Appeared in July/August 2003 LINKS
The founding of England’s first major-championship golf venue might easily have been dubbed the Great Escape of 1887. It was conducted by a group of frustrated golfers from Wimbledon Common in the suburbs of London, where the game was played by two golf clubs on the same course—in opposite directions.
The search for new ground was led by two players from the Wimbledon Golf Club, Dr. Laidlaw Purves and Mr. Henry Lamb. The former fervently vowed to walk hundreds of miles along the English Channel until he found suitable linksland. Fortunately, Purves never had to make his arduous trek, thanks to a tip that sent him to the medieval seaport of Sandwich.
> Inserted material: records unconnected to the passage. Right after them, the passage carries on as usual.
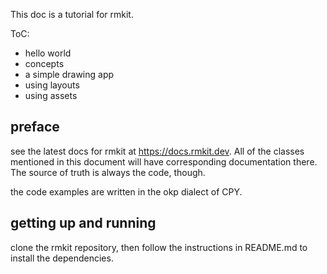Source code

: This doc is a tutorial for rmkit.

ToC:

* hello world
* concepts
* a simple drawing app
* using layouts
* using assets


## preface

see the latest docs for rmkit at https://docs.rmkit.dev. All of the classes mentioned
in this document will have corresponding documentation there. The source of truth
is always the code, though.

the code examples are written in the okp dialect of CPY.

## getting up and running

clone the rmkit repository, then follow the instructions in README.md to install the dependencies.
One of the famed Cinque Ports that defended the coast of southeast England, Sandwich had seen Roman invaders and Canterbury-bound pilgrims in its heyday, but lost much of its naval influence after the Great Storm of 1287 deposited enormous chunks of silt in the harbor. As decades passed, sandbars grew and merged until the harbor found itself a good two miles from the sea.
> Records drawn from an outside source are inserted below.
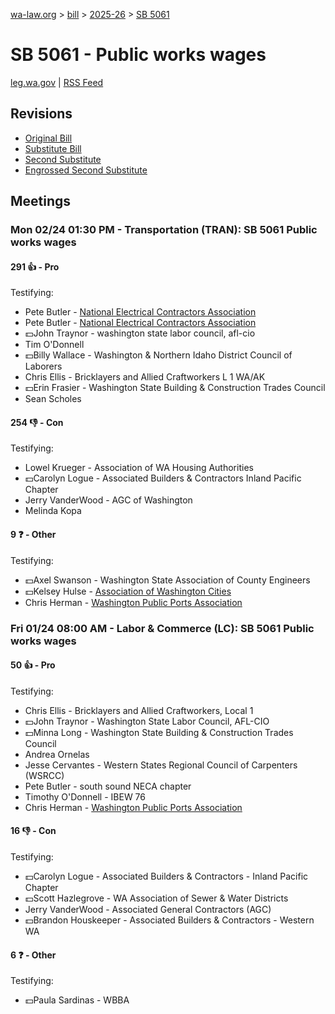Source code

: [wa-law.org](/) > [bill](/bill/) > [2025-26](/bill/2025-26/) > [SB 5061](/bill/2025-26/sb/5061/)

# SB 5061 - Public works wages
[leg.wa.gov](https://app.leg.wa.gov/billsummary?BillNumber=5061&Year=2025&Initiative=false) | [RSS Feed](./rss.xml)

## Revisions
* [Original Bill](1/)
* [Substitute Bill](S/)
* [Second Substitute](S2/)
* [Engrossed Second Substitute](S2.E/)

## Meetings
### Mon 02/24 01:30 PM - Transportation (TRAN): SB 5061 Public works wages
#### 291 👍 - Pro
Testifying:
* Pete Butler - [National Electrical Contractors Association](/org/national_electrical_contractors_association/)
* Pete Butler - [National Electrical Contractors Association](/org/national_electrical_contractors_association/)
* 💵John Traynor - washington state labor council, afl-cio
* Tim O'Donnell
* 💵Billy Wallace - Washington & Northern Idaho District Council of Laborers
* Chris Ellis - Bricklayers and Allied Craftworkers L 1 WA/AK
* 💵Erin Frasier - Washington State Building & Construction Trades Council
* Sean Scholes

#### 254 👎 - Con
Testifying:
* Lowel Krueger - Association of WA Housing Authorities
* 💵Carolyn Logue - Associated Builders & Contractors Inland Pacific Chapter
* Jerry VanderWood - AGC of Washington
* Melinda Kopa

#### 9 ❓ - Other
Testifying:
* 💵Axel Swanson - Washington State Association of County Engineers
* 💵Kelsey Hulse - [Association of Washington Cities](/org/association_of_washington_cities/)
* Chris Herman - [Washington Public Ports Association](/org/washington_public_ports_association/)

### Fri 01/24 08:00 AM - Labor & Commerce (LC): SB 5061 Public works wages
#### 50 👍 - Pro
Testifying:
* Chris Ellis - Bricklayers and Allied Craftworkers, Local 1
* 💵John Traynor - Washington State Labor Council, AFL-CIO
* 💵Minna Long - Washington State Building & Construction Trades Council
* Andrea Ornelas
* Jesse Cervantes - Western States Regional Council of Carpenters (WSRCC)
* Pete Butler - south sound NECA chapter
* Timothy O'Donnell - IBEW 76
* Chris Herman - [Washington Public Ports Association](/org/washington_public_ports_association/)

#### 16 👎 - Con
Testifying:
* 💵Carolyn Logue - Associated Builders & Contractors - Inland Pacific Chapter
* 💵Scott Hazlegrove - WA Association of Sewer & Water Districts
* Jerry VanderWood - Associated General Contractors (AGC)
* 💵Brandon Houskeeper - Associated Builders & Contractors - Western WA

#### 6 ❓ - Other
Testifying:
* 💵Paula Sardinas - WBBA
That process also created acres of rolling sandhills, a wonderful sight that greeted Purves. Within months, Purves, Lamb, and Scottish greenkeeper Ramsay Hunter laid out a course that gained immediate and high praise. They named their club St. George’s in honor of England’s patron saint, and it has been a worthy rival to St. Andrews ever since.
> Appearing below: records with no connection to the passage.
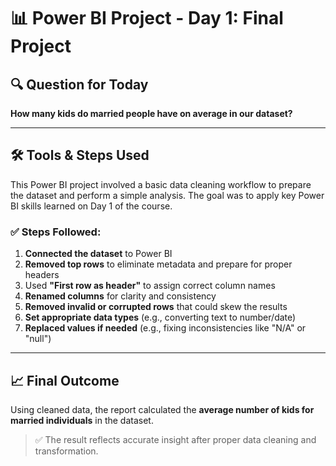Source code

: # 📊 Power BI Project - Day 1: Final Project

## 🔍 Question for Today
**How many kids do married people have on average in our dataset?**

---

## 🛠️ Tools & Steps Used

This Power BI project involved a basic data cleaning workflow to prepare the dataset and perform a simple analysis. The goal was to apply key Power BI skills learned on Day 1 of the course.

### ✅ Steps Followed:
1. **Connected the dataset** to Power BI
2. **Removed top rows** to eliminate metadata and prepare for proper headers
3. Used **"First row as header"** to assign correct column names
4. **Renamed columns** for clarity and consistency
5. **Removed invalid or corrupted rows** that could skew the results
6. **Set appropriate data types** (e.g., converting text to number/date)
7. **Replaced values if needed** (e.g., fixing inconsistencies like "N/A" or "null")

---

## 📈 Final Outcome

Using cleaned data, the report calculated the **average number of kids for married individuals** in the dataset.

> ✅ The result reflects accurate insight after proper data cleaning and transformation.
Known colloquially as Sandwich, Royal St. George’s has been an undisputed championship venue almost since its inception. The course has produced a remarkable number of firsts while hosting the British Open and Amateur championships a dozen times apiece, as well as the Walker and Curtis Cups.
Its first major, the 1892 British Amateur, saw a battle between two English titans, John Ball and Harold Hilton, with Ball emerging victorious. Twelve years later, a non-Brit captured the title for the first time when Walter Travis, an Australian immigrant to America, prevailed at Sandwich. Travis and his hosts got along miserably, due to the champion’s use of an unorthodox center-shafted putter called the “Schenectady,” which the Brits banned shortly thereafter.
Later that same week, Sandwich became the first and only venue to host both the Open and Amateur championships in the same year. The Open had never been held outside of Scotland and no English professional had ever taken the title until John H. Taylor claimed the prize that week.
One cannot play Royal St. George’s, which took on the Royal designation in 1902, without thinking of the greats who have walked its fairways, and no hole at Sandwich is imbued with greater Open history than the par-4 5th. There in 1949, genial Irishman Harry Bradshaw drove his ball into the broken end of a beer bottle during the second round. Unsure of any relief, he played the ball, smashing ferociously but seeing it squirt only a few yards forward. Now fully distraught, Bradshaw took a double bogey, wound up in a 36-hole playoff with his good friend Bobby Locke of South Africa, and took a terrible beating. It would be almost another 60 years till a player from the Irish Republic, Padraig Harrington, finally won the title, which he also successfully defended.
The most famous hole at Sandwich might very well be the 14th, a par 5 where a slice at any point sails out of bounds onto neighboring Prince's Golf Club. It’s known as the “Suez Canal” because a wide stream crosses the fairway and threatens the second shot. This hole cost Sarazen the ’28 Open because he ignored his caddie’s advice to lay up with a mashie and used a spoon to splash his ball into the water. The Squire made double bogey and finished two shots back of Hagen.
There were no such disasters for Greg Norman: So often disappointed in the majors, the Shark vanquished rival Nick Faldo by two shots in ’93. Gary Player called Norman’s final-round 64 “the best golf I ever saw played at the British Open,” and Gene Sarazen went a step further, describing it as “the most awesome display of golf I have ever seen.”